The epigraph also provides new evidence for character evolution and the art of calligraphy during the Sui Dynasty, according to the Anyang Institute of Cultural Relics and Archaeology, adding that it also has great value as complementing the institute's history section.
A white marble coffin bed was unearthed from a Sui Dynasty (581-618) tomb in Anyang, Central China's Henan province. Image credit: chinadaily.com.cn
On the coffin bed and the screen, there are various patterns depicting the daily life of the tomb owners, and some religious allusions are also recognized. The patterns are strongly associated with Zoroastrianism, which is considered to be one of the oldest religions on the planet. Its founder, Zoroaster, also called Zarathustra, was an ancient Persian prophet who was born around 628 B.C. He is believed to have died about 550 B.C
Both the origin and even the original teachings of Zoroastrianism are now lost and obscure, but based on the information that has been preserved we do know at least some things about Prophet Zoroaster and his faith.
"The Qu family lived in the Longxi area, which occupied the main part of the Silk Road for a long time, so they were deeply influenced by European, West Asian and Central Asian cultures," said Kong Deming, head of the institute.

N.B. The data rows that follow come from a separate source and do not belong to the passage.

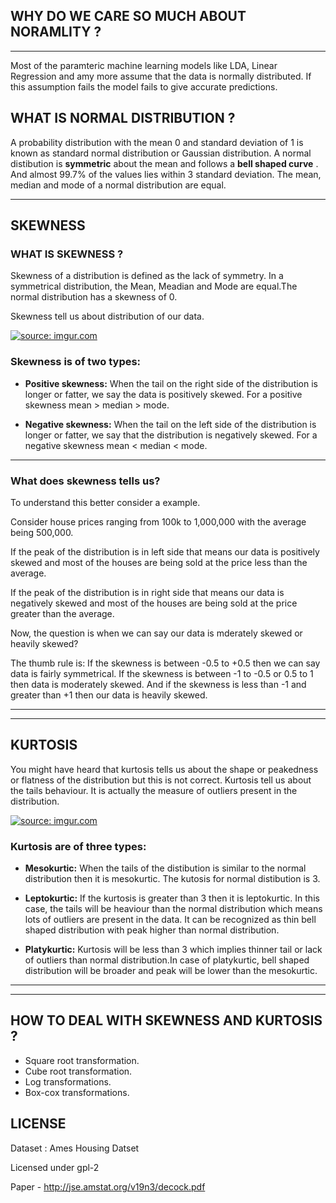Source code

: ## WHY DO WE CARE SO MUCH ABOUT NORAMLITY ?

---

Most of the paramteric machine learning models like LDA, Linear Regression and amy more assume that the data is normally distributed. If this assumption fails the model fails to give accurate predictions.

## WHAT IS NORMAL DISTRIBUTION ?
A probability distribution with the mean 0 and standard deviation of 1 is known as standard normal distribution or Gaussian distribution. A normal distibution is **symmetric** about the mean and follows a **bell shaped curve** . And almost 99.7% of the values lies within 3 standard deviation. The mean, median and mode of a normal distribution are equal.

---

## SKEWNESS

### WHAT IS SKEWNESS ?
Skewness of a distribution is defined as the lack of symmetry. In a symmetrical distribution, the Mean, Meadian and Mode are equal.The normal distribution has a skewness of 0.


Skewness tell us about distribution of our data.


<a href="https://imgur.com/6SH4wau.png"><img src="https://imgur.com/6SH4wau.png" title="source: imgur.com" /></a>

### Skewness is of two types:

* **Positive skewness:** When the tail on the right side of the distribution is longer or fatter, we say the data is positively skewed. For a positive skewness mean > median > mode.   

* **Negative skewness:** When the tail on the left side of the distribution is longer or fatter, we say that the distribution is negatively skewed. For a negative skewness mean < median < mode.
---

### What does skewness tells us?
To understand this better consider a example.

Consider house prices ranging from 100k to 1,000,000 with the average being 500,000. 

If the peak of the distribution is in left side that means our data is positively skewed and most of the houses are being sold at the price less than the average.  

If the peak of the distribution is in right side that means our data is negatively skewed and most of the houses are being sold at the price greater than the average.

Now, the question is when we can say our data is mderately skewed or heavily skewed?
  
  The thumb rule is:
  If the skewness is between -0.5 to +0.5 then we can say data is fairly symmetrical.
  If the skewness is between -1 to -0.5 or 0.5 to 1 then data is moderately skewed.
  And if the skewness is less than -1 and greater than +1 then our data is heavily skewed.


---



---

## KURTOSIS

You might have heard that kurtosis tells us about the shape or peakedness or flatness of the distribution but this is not correct. Kurtosis tell us about the tails behaviour. It is actually the measure of outliers present in the distribution. 

<a href="https://imgur.com/7FuwfAK.png"><img src="https://imgur.com/7FuwfAK.png" title="source: imgur.com" /></a>



### Kurtosis are of three types:

* **Mesokurtic:** When the tails of the distibution is similar to the normal distribution then it is mesokurtic. The kutosis for normal distibution is 3.

* **Leptokurtic:** If the kurtosis is greater than 3 then it is leptokurtic. In this case, the tails will be heaviour than the normal distribution which means lots of outliers are present in the data. It can be recognized as thin bell shaped distribution with peak higher than normal distribution.

* **Platykurtic:** Kurtosis will be less than 3 which implies thinner tail or lack of outliers than normal distribution.In case of platykurtic, bell shaped distribution will be broader and peak will be lower than the mesokurtic.


---



---

## HOW TO DEAL WITH SKEWNESS AND KURTOSIS ?

* Square root transformation.
* Cube root transformation.
* Log transformations.
* Box-cox transformations.

## LICENSE

Dataset : Ames Housing Datset

Licensed under gpl-2

Paper - http://jse.amstat.org/v19n3/decock.pdf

The base of the white marble coffin bed was unearthed from a Sui Dynasty (581-618) tomb in Anyang, Central China's Henan province. Image credit: chinadaily.com.cn
The discovery of the coffin bed and dozens of relief patterns carved in Buddhist and Zoroastrian styles can be seen as a witness to the exchanges and mutual learning between Eastern and Western civilizations along the Silk Road, Kong said.
Furthermore, a large number of exquisite white Xiangzhou kiln porcelain was unearthed at the site.
According to Kong, the porcelain shows the high production level of the Xiangzhou kiln in Anyang during the Sui Dynasty.
It can also fill in the blanks in the research on Xiangzhou kiln porcelains and provide valuable materials for the origin and development of Chinese white porcelain.